高山紅景天雌株特異性SRAP標記發掘及其關聯基因功能分析

王延禹， 周雅卓， 鄭大浩， 劉福鵬， 吳委林， 李美善

(延邊大學農學院，吉林 延吉 133002)

高山紅景天雌株特異性SRAP標記發掘及其關聯基因功能分析

王延禹， 周雅卓， 鄭大浩， 劉福鵬， 吳委林*， 李美善

(延邊大學農學院，吉林 延吉 133002)

以長白山高山紅景天雌株、雄株和兩性株構建的不同性別植株的DNA集團混池(BSA池)，利用相關序列多態性(SRAP)標記技術，發掘雌雄植株特異性SRAP標記，并通過生物信息學分析，闡明與其相關聯基因的功能。結果表明：用228個SRAP引物組合在7個BSA池中所檢出的1 044條SRAP條帶中，僅Me03-Em02 SRAP引物組合在雌株BSA池中獲得1條DNA序列長度為678 bp的雌株特異性Me03-Em02 SRAP-DNA片段；該片段屬于葉綠體基因組的核骨架scaffold-ZJUL-2062946。Me03-Em02,SRAP-DNA片段作為高山紅景天雌株特異性Me03-Em02 SRAP標記與葉綠體基因組上光合代謝途徑中的psbE基因相關聯；該基因編碼的蛋白為細胞色素b559蛋白的α亞基，是一種葉綠體跨膜蛋白。

高山紅景天;不同性別植株;SRAP;BSA;基因功能

高山紅景天，又名庫頁紅景天(RhodiolasachalinensisA. Bor)，為景天科(Crassulaceae)紅景天屬(RhodiolaL.)多年生草本植物，與林蛙和不老草并稱東北新三寶，為東北地區珍稀藥用植物之一。高山紅景天在其干燥根及根莖中含有紅景天苷等18種有效成分[1]，具有抗疲勞、抗缺氧、抗衰老、抗輻射、抗病毒、抗腫瘤、提高腦力和體力等多種功效[2]。
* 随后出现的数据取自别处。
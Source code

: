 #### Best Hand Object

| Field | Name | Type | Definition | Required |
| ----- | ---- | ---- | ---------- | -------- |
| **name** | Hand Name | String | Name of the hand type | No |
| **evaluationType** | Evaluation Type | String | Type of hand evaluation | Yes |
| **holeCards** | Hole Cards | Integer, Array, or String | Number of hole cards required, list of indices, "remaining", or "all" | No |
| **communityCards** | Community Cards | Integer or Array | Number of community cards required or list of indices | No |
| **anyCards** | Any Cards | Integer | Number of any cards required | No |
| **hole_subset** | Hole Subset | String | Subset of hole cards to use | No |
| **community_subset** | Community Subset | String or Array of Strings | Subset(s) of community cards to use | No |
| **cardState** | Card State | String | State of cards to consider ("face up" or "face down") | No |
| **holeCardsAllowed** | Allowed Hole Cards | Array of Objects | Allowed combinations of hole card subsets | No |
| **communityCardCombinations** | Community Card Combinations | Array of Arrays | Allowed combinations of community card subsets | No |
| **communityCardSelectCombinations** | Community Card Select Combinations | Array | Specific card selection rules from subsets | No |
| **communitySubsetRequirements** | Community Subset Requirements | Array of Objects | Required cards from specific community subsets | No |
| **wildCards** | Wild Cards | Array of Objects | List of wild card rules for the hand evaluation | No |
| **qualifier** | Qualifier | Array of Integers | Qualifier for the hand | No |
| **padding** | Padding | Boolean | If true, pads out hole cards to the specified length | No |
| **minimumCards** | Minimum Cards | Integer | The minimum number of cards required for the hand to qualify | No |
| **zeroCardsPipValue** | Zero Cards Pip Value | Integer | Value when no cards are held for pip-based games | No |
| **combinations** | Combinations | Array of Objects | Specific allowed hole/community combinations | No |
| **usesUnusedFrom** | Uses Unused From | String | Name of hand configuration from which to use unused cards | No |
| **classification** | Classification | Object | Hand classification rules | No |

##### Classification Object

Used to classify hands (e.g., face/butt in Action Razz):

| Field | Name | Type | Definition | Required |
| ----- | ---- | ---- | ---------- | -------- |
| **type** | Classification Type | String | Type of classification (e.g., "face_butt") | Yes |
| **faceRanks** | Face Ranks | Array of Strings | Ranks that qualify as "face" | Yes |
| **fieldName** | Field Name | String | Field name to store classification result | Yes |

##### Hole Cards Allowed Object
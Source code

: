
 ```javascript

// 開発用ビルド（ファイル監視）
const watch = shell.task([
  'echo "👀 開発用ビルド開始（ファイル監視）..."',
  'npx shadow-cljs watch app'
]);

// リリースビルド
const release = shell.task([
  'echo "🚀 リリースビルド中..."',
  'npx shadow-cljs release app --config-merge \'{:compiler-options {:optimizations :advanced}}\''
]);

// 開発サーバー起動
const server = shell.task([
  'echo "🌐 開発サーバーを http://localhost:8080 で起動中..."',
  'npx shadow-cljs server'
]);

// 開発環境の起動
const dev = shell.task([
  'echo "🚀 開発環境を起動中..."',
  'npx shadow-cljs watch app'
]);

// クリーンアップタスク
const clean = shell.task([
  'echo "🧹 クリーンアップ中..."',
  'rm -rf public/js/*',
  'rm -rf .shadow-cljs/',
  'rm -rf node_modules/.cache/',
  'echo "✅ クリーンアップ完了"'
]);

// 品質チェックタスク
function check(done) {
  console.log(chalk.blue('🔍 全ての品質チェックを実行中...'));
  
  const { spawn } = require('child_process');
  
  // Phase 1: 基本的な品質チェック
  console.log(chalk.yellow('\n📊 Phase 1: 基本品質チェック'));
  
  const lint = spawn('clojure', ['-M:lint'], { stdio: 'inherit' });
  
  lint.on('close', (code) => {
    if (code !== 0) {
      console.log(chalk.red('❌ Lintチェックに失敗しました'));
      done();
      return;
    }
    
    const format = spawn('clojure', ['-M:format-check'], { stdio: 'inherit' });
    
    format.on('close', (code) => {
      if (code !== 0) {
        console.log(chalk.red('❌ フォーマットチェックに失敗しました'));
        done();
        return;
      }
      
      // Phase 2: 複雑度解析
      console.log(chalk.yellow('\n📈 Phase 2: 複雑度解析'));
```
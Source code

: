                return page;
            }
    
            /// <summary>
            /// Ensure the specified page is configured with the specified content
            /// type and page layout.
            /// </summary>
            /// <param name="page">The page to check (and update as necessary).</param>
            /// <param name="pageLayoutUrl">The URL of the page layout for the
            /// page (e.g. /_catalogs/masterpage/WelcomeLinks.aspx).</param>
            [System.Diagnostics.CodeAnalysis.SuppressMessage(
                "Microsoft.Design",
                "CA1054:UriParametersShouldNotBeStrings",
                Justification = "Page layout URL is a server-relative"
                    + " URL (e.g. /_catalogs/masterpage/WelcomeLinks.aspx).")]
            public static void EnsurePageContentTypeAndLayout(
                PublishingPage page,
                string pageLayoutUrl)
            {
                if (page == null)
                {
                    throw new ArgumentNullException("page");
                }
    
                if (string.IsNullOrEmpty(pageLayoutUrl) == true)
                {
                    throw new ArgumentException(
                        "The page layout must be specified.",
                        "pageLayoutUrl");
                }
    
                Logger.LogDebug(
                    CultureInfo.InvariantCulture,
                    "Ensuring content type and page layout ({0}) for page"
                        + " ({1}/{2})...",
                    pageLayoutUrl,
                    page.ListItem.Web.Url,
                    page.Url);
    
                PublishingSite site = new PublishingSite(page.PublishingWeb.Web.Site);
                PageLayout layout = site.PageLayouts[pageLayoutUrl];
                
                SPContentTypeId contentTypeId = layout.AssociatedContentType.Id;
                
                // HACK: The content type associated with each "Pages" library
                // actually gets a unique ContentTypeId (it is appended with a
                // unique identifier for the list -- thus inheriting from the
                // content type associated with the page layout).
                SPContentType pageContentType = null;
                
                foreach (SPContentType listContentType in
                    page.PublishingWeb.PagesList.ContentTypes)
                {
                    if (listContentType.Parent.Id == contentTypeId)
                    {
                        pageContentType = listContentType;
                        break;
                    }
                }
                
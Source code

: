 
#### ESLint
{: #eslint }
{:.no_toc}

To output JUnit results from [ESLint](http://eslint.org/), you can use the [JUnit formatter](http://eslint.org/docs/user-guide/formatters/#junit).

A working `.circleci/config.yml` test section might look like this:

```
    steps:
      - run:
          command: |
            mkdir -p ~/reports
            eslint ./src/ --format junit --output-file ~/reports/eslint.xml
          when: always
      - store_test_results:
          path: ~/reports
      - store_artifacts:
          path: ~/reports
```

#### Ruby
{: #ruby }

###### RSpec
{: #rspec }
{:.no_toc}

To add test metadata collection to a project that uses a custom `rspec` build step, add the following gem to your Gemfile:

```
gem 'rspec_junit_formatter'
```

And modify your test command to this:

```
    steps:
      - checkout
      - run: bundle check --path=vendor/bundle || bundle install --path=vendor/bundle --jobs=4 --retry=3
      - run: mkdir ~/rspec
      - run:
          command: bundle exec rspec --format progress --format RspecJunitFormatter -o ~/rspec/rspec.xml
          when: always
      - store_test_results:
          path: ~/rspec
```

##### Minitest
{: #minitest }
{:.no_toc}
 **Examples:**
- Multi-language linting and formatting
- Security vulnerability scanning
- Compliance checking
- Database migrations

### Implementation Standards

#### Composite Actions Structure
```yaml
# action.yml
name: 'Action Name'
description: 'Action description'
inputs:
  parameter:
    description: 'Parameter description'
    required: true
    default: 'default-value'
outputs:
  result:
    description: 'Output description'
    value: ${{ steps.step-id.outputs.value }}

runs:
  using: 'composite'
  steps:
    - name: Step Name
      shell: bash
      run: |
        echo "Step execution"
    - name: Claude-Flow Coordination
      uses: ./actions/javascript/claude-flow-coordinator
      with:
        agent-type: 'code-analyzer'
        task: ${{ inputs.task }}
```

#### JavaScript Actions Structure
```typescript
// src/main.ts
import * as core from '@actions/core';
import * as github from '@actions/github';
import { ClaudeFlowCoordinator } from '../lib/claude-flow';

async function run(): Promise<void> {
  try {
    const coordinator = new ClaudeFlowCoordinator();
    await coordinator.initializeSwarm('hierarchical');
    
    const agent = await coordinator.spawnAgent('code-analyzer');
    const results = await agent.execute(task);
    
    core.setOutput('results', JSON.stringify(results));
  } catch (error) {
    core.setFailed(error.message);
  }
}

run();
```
據研究，高山紅景天不同性別植株的藥用成份紅景天甙含量存在顯著差異，雄性植株顯著高于兩性植株及雌性植株[3]；若能在早期區分雌雄植株，選擇富含有效成分的雄性植株，將有利于提高高山紅景天的開發利用率。目前，關于高山紅景天早期性別鑒定方面的研究非常有限。吳委林等(2005)和李美善等(2009)曾對不同高山紅景天性別植株形態和過氧化物酶進行了比較分析，認為雖然不同性別植株的葉長和葉寬在成株期存在極顯著差異，但依然不足以有效區分雄株和雌株；而且，不同性別植株在花芽分化、開花期過氧化物酶酶帶數及酶量上存在的一定差異，也難以用于早期區分雌雄植株[4-5]。卜媛媛等(2011)利用RAPD與AFLP分子標記在高山紅景天不同性別BSA池之間進行擴增，不僅只有1對RAPD引物組合在雄株和兩性株上分別擴增出1條約1 200 bp的特異性條，而且重復性不足，穩定性較差；而AFLP引物擴增出的差異條帶雖然較多，64對AFLP引物組合共擴增出18條差異條帶[6]，但依然未能檢出雌雄特異的條帶。總體上，形態標記與同工酶標記受環境因素影響較大，RAPD標記穩定性較差，而AFLP標記操作繁鎖、耗時費力且費用昂貴，故都未能在高山紅景天性別早期鑒定中普及應用。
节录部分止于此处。